Perhiasan bagi kaum pria selalu menjadi topik yang menarik untuk dibahas, terutama ketika dikaitkan dengan pandangan agama. Salah satu perhiasan yang sering memicu diskusi adalah anting. Banyak pria Muslim yang tertarik dengan tren mengenakan anting, namun di sisi lain, mereka juga dibayangi oleh keraguan mengenai kebolehannya dalam Islam. Memahami landasan hukumnya memerlukan penelusuran terhadap dalil-dalil naqli (Al-Qur'an dan Hadis) serta pandangan para ulama.
Ilustrasi visualisasi perhiasan (bukan representasi harfiah)
Asal Mula Larangan Tasyabbuh (Menyerupai)
Inti utama dalam perdebatan mengenai anting pria dalam Islam terletak pada konsep tasyabbuh, yaitu menyerupai kelompok tertentu yang dilarang oleh syariat. Secara historis, mengenakan perhiasan seperti anting-anting seringkali diasosiasikan dengan wanita atau kelompok-kelompok tertentu yang dianggap menyimpang dari norma kesopanan Islami.
Terdapat hadis yang melarang laki-laki menyerupai wanita (Tashabbaha bil mutannasihin). Hadis ini menjadi landasan kuat bagi mayoritas ulama klasik dan kontemporer untuk menghukumi haram atau makruh penggunaan anting bagi pria. Larangan ini bertujuan untuk menjaga fitrah dan batasan peran gender yang ditetapkan dalam Islam, serta menjaga kehormatan laki-laki Muslim agar tidak terjerumus pada perilaku yang dianggap lemah atau feminin menurut standar umum masyarakat Islam.

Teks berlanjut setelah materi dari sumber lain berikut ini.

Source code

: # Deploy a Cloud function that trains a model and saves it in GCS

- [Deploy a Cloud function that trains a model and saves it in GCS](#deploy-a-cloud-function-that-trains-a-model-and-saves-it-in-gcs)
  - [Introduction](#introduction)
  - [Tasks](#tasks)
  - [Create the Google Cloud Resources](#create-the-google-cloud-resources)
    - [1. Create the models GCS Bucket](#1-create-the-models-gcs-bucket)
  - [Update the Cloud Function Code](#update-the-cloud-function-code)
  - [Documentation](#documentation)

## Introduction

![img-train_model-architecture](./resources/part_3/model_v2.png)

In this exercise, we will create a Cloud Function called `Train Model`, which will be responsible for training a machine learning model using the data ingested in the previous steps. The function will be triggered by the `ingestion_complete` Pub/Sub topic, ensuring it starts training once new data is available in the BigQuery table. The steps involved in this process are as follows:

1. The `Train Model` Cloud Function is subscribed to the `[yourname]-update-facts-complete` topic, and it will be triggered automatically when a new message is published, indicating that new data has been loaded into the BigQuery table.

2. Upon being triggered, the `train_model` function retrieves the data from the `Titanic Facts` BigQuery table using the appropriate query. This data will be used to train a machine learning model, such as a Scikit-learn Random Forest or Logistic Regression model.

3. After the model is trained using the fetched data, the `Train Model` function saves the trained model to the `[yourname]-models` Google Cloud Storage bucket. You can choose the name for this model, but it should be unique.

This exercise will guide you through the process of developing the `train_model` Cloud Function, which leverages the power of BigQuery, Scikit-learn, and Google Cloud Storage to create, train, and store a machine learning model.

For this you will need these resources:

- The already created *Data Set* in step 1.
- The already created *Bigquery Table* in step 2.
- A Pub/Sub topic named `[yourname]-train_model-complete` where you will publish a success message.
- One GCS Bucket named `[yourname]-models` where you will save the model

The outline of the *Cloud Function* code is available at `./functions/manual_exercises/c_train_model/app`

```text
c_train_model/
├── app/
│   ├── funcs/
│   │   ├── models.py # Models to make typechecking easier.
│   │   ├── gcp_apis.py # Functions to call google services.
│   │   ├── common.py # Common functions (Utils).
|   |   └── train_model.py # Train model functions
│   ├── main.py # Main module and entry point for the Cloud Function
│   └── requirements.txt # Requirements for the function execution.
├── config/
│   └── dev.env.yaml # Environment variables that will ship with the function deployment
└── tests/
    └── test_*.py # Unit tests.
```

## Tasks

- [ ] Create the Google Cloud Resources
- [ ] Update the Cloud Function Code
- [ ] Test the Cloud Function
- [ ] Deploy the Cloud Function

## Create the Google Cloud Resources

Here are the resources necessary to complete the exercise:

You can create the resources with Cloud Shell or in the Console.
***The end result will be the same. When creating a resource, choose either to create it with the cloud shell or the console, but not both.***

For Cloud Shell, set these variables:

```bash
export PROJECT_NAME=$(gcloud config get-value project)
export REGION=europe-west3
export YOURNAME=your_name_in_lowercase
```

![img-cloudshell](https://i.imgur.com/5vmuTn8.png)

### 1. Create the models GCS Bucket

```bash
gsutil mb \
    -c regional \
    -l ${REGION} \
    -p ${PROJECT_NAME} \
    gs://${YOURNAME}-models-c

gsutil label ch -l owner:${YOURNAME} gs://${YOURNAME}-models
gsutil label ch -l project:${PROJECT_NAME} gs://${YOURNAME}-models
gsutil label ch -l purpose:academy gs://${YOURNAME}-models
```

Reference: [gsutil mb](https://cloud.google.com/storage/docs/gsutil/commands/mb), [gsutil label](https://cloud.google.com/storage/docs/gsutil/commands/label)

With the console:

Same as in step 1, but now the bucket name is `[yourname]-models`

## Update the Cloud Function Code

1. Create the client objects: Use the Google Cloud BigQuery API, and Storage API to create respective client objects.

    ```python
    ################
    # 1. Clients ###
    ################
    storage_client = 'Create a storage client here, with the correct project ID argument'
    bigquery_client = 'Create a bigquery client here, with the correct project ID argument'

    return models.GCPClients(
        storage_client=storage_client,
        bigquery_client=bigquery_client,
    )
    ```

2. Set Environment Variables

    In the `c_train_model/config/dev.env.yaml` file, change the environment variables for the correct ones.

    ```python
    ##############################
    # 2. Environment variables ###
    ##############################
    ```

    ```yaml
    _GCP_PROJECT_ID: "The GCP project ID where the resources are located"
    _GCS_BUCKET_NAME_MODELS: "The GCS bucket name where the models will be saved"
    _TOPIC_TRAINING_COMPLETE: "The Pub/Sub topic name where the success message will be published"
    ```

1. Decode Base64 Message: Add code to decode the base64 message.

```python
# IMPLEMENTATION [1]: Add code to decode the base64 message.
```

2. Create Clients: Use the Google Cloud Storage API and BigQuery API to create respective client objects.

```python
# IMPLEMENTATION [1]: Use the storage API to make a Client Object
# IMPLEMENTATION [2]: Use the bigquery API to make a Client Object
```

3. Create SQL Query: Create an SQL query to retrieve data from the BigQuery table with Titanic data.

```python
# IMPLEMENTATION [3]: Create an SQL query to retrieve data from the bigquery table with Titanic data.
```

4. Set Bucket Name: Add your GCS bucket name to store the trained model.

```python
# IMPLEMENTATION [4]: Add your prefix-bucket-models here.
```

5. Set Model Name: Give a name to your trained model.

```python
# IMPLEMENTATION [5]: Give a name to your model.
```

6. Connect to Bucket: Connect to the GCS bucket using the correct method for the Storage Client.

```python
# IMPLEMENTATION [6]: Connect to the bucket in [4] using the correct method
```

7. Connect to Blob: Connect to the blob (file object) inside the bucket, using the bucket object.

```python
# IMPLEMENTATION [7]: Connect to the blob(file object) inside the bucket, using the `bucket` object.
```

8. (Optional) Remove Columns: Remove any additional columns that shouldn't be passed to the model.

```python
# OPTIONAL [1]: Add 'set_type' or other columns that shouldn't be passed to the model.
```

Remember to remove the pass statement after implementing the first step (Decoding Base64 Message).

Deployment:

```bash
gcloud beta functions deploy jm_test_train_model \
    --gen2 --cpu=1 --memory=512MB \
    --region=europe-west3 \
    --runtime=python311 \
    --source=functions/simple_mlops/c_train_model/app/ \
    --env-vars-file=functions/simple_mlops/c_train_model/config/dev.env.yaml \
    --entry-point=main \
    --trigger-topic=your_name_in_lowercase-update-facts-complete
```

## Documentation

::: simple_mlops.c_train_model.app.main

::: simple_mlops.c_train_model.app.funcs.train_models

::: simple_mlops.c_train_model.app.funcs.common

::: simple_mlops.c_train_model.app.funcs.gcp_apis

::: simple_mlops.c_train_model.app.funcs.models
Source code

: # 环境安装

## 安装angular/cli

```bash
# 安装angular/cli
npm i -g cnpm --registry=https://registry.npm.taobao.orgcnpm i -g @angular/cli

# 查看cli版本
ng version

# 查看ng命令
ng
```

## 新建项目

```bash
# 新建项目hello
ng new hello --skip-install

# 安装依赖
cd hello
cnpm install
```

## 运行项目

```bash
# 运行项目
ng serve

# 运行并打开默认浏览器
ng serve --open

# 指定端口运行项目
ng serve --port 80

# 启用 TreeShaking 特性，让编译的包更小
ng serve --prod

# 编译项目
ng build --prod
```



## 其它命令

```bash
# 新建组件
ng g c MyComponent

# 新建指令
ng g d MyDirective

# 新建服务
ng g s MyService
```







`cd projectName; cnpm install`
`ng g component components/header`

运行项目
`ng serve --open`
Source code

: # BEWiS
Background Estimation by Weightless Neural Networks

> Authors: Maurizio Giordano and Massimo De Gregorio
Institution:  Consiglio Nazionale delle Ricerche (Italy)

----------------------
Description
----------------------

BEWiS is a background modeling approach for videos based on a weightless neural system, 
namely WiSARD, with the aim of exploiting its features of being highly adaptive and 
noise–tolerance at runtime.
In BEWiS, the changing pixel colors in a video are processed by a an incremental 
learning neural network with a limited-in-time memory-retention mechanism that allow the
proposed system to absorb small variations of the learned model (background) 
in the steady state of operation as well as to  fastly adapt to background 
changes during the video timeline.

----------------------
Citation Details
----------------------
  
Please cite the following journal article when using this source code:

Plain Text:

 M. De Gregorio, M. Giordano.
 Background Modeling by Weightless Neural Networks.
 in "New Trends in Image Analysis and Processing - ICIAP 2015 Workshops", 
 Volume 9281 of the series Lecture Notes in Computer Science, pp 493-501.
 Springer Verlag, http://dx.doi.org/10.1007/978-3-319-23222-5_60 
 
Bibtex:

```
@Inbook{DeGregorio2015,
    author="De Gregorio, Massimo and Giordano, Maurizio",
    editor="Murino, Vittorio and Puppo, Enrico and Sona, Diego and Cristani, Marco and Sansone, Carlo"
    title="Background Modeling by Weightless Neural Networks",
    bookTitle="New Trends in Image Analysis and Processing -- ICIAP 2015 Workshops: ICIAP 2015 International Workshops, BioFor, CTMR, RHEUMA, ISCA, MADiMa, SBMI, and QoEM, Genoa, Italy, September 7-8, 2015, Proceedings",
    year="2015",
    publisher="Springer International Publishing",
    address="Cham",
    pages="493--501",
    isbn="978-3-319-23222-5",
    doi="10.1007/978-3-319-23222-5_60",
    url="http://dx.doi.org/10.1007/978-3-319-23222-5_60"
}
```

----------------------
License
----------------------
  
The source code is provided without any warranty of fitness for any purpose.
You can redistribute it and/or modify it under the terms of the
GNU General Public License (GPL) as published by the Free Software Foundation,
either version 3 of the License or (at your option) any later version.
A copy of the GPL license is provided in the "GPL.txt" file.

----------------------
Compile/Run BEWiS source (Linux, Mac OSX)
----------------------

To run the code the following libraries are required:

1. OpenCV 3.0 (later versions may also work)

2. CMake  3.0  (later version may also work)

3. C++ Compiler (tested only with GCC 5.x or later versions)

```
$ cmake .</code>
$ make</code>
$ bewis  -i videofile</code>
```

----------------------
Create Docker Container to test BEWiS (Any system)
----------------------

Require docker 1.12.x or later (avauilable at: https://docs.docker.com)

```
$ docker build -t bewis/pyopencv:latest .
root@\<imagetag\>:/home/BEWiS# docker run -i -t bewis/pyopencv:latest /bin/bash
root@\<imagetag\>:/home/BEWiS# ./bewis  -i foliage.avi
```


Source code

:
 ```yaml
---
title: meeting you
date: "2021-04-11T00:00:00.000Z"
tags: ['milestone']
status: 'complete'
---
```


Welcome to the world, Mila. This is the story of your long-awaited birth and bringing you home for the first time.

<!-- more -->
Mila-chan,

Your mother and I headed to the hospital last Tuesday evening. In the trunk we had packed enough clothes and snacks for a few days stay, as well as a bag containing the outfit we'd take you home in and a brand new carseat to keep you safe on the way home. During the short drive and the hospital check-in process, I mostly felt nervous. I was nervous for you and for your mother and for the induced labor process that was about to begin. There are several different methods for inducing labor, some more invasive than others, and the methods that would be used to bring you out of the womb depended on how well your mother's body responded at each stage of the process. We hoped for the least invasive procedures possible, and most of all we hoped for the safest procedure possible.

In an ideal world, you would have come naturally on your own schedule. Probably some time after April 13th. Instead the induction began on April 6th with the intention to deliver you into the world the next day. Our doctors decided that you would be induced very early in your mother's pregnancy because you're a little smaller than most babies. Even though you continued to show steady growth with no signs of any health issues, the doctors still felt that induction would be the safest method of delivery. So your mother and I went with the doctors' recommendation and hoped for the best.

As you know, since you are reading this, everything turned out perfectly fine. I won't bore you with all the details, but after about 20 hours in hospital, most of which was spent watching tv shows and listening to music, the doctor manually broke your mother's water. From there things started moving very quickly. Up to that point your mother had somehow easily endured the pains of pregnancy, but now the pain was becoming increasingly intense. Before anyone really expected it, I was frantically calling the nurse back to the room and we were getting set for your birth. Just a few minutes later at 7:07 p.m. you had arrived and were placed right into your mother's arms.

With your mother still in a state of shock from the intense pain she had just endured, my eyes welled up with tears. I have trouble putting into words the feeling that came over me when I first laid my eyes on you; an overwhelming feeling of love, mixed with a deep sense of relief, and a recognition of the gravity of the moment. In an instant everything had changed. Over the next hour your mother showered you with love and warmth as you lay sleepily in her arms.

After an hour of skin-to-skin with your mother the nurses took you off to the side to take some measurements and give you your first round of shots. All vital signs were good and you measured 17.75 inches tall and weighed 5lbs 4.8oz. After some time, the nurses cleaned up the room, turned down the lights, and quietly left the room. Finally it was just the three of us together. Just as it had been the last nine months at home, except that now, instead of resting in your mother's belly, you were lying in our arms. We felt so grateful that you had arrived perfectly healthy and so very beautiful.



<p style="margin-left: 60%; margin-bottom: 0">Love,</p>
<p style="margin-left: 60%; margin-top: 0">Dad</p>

Perhiasan yang Diperbolehkan dan Dilarang
Islam membolehkan pria Muslim untuk memakai perhiasan tertentu, yang paling utama adalah cincin perak. Perak dianggap sebagai logam mulia yang diperbolehkan untuk laki-laki, sementara emas secara tegas dilarang (haram) berdasarkan hadis sahih, karena emas dikhususkan untuk wanita.
Namun, anting-anting, yang secara umum tidak termasuk dalam perhiasan standar laki-laki Muslim terdahulu, diposisikan berbeda. Pandangan yang melarang didasarkan pada dua faktor: (1) Kesamaan dengan wanita (tasyabbuh), dan (2) Praktik yang tidak dikenal dalam tradisi Nabi Muhammad SAW. Karena Nabi tidak pernah mengenakan anting, praktik ini dianggap sebagai bid'ah atau setidaknya tindakan yang sangat tidak disukai (makruh).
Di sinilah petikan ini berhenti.